### Exercise description
Lines in the following data that contain the string "https" are to be counted. Report only their number.

### Source material
((

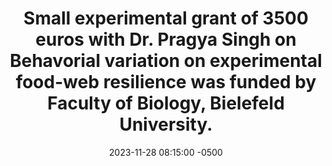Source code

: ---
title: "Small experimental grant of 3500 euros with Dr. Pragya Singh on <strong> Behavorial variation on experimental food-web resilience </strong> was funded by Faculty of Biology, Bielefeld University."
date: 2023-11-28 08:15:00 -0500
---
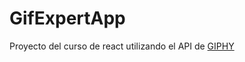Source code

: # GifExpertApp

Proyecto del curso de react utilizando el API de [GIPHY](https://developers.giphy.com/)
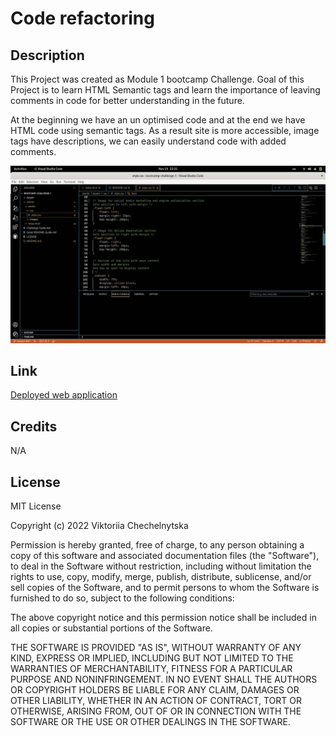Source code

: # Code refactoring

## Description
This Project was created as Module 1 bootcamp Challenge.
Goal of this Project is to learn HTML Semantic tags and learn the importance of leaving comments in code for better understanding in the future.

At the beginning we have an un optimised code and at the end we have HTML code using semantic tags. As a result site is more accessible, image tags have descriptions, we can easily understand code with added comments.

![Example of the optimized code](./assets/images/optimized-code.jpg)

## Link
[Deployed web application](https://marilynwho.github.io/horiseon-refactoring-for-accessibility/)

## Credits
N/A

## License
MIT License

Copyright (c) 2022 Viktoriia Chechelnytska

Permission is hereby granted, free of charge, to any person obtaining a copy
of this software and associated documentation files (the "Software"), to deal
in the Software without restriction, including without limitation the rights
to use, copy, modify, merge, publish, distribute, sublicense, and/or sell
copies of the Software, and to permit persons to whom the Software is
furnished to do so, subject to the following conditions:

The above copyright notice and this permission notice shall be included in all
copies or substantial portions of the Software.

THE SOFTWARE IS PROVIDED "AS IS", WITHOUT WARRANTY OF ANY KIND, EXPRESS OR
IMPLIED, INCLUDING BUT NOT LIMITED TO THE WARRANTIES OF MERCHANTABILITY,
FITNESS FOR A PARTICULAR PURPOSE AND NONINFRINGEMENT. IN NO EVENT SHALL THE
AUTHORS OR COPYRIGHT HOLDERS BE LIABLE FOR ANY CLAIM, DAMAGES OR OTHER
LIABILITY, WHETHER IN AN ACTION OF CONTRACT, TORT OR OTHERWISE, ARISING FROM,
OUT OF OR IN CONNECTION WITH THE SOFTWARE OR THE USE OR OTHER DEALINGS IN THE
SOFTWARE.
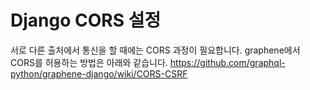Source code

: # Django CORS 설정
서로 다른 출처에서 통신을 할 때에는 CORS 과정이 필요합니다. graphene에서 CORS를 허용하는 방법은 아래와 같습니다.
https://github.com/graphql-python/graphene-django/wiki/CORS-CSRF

))

### Response area
3